Change the system on the example of other cases
According to Davtyan, now the Center for the Protection of Victims of Violence is applying individual cases in order to carry out further changes in the legislation. She cited as an example last year the case of journalist Ekaterina Fedorova, connected with her publication in 2019 of a message on Facebook that she was raped by the co-owner of the PrimaMedia media holding Alexei Migunov. After the publication of the post on the social network and the appearance of media reports, Migunov filed a lawsuit against Fedorova, as well as Eva Moor and Olga Karchevskaya, who distributed the post. The lawsuit noted that the information "does not correspond to reality and discredits his honor, dignity and business reputation." The court considered that the information “defames the honor and dignity of the plaintiff, while the defendants did not provide evidence of the information.”
However, later the Ninth Court of Cassation of General Jurisdiction annulled the judicial acts of lower instances due to violations of substantive and procedural law and returned the case for a new trial. The Cassation found that the lower courts did not take into account and did not evaluate the fact that Fedorova published a story about her experience of sexual violence and that the present case constitutes a conflict between the right to freedom of expression of a woman survivor of sexual violence and the protection of her reputation.
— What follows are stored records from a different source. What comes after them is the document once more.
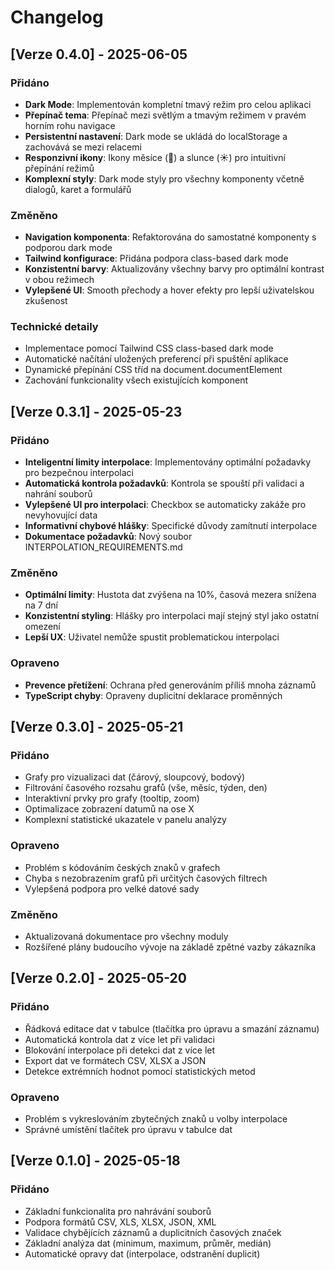 # Changelog

## [Verze 0.4.0] - 2025-06-05

### Přidáno
- **Dark Mode**: Implementován kompletní tmavý režim pro celou aplikaci
- **Přepínač tema**: Přepínač mezi světlým a tmavým režimem v pravém horním rohu navigace
- **Persistentní nastavení**: Dark mode se ukládá do localStorage a zachovává se mezi relacemi
- **Responzivní ikony**: Ikony měsíce (🌙) a slunce (☀️) pro intuitivní přepínání režimů
- **Komplexní styly**: Dark mode styly pro všechny komponenty včetně dialogů, karet a formulářů

### Změněno
- **Navigation komponenta**: Refaktorována do samostatné komponenty s podporou dark mode
- **Tailwind konfigurace**: Přidána podpora class-based dark mode
- **Konzistentní barvy**: Aktualizovány všechny barvy pro optimální kontrast v obou režimech
- **Vylepšené UI**: Smooth přechody a hover efekty pro lepší uživatelskou zkušenost

### Technické detaily
- Implementace pomocí Tailwind CSS class-based dark mode
- Automatické načítání uložených preferencí při spuštění aplikace
- Dynamické přepínání CSS tříd na document.documentElement
- Zachování funkcionality všech existujících komponent

## [Verze 0.3.1] - 2025-05-23

### Přidáno
- **Inteligentní limity interpolace**: Implementovány optimální požadavky pro bezpečnou interpolaci
- **Automatická kontrola požadavků**: Kontrola se spouští při validaci a nahrání souborů
- **Vylepšené UI pro interpolaci**: Checkbox se automaticky zakáže pro nevyhovující data
- **Informativní chybové hlášky**: Specifické důvody zamítnutí interpolace
- **Dokumentace požadavků**: Nový soubor INTERPOLATION_REQUIREMENTS.md

### Změněno
- **Optimální limity**: Hustota dat zvýšena na 10%, časová mezera snížena na 7 dní
- **Konzistentní styling**: Hlášky pro interpolaci mají stejný styl jako ostatní omezení
- **Lepší UX**: Uživatel nemůže spustit problematickou interpolaci

### Opraveno
- **Prevence přetížení**: Ochrana před generováním příliš mnoha záznamů
- **TypeScript chyby**: Opraveny duplicitní deklarace proměnných

## [Verze 0.3.0] - 2025-05-21

### Přidáno
- Grafy pro vizualizaci dat (čárový, sloupcový, bodový)
- Filtrování časového rozsahu grafů (vše, měsíc, týden, den)
- Interaktivní prvky pro grafy (tooltip, zoom)
- Optimalizace zobrazení datumů na ose X
- Komplexní statistické ukazatele v panelu analýzy

### Opraveno
- Problém s kódováním českých znaků v grafech
- Chyba s nezobrazením grafů při určitých časových filtrech
- Vylepšená podpora pro velké datové sady

### Změněno
- Aktualizovaná dokumentace pro všechny moduly
- Rozšířené plány budoucího vývoje na základě zpětné vazby zákazníka

## [Verze 0.2.0] - 2025-05-20

### Přidáno
- Řádková editace dat v tabulce (tlačítka pro úpravu a smazání záznamu)
- Automatická kontrola dat z více let při validaci
- Blokování interpolace při detekci dat z více let
- Export dat ve formátech CSV, XLSX a JSON
- Detekce extrémních hodnot pomocí statistických metod

### Opraveno
- Problém s vykreslováním zbytečných znaků u volby interpolace
- Správné umístění tlačítek pro úpravu v tabulce dat

## [Verze 0.1.0] - 2025-05-18

### Přidáno
- Základní funkcionalita pro nahrávání souborů
- Podpora formátů CSV, XLS, XLSX, JSON, XML
- Validace chybějících záznamů a duplicitních časových značek
- Základní analýza dat (minimum, maximum, průměr, medián)
- Automatické opravy dat (interpolace, odstranění duplicit)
In December 2021, the European Court of Human Rights (ECtHR) published a pilot judgment “Tunikova and others v. Russia” on the issue of domestic violence, obliging the Russian authorities to bring violence prevention legislation into line with the Convention on Human Rights. The ECHR communicated the complaints ( officially informed the government of the country about the applicants' claims ) of victims of domestic violence Natalia Tunikova, Margarita Gracheva, Elena Gershman and Irina Petrakova, combining them into one back in July 2019. The cases of Petrakova and Gracheva were accompanied by the Center for the Protection of Victims of Domestic Violence at the Consortium of Women's Non-Governmental Associations.
The ECtHR concluded that all of these applicants suffered due to the fact that in Russia there are no legal mechanisms capable of preventing acts of violence. In December 2021, The Insider reported that the ECtHR ordered Russia to pay 370,660 euros to Margarita Gracheva, whose hands were cut off by her husband in 2017. In 2017, she was taken to one of the Moscow Region hospitals without hands. The husband of the victim on the same day turned to the police himself and admitted that he took his wife to the forest near the village of Skrylya and cut off her hands out of jealousy. At the same time, the woman had already complained to the police about threats from her husband, but the district police officer reacted to the statement only 18 days after the filing and limited himself to a preventive conversation. The Serpukhov city court sentenced Grachev to 14 years in a strict regime colony.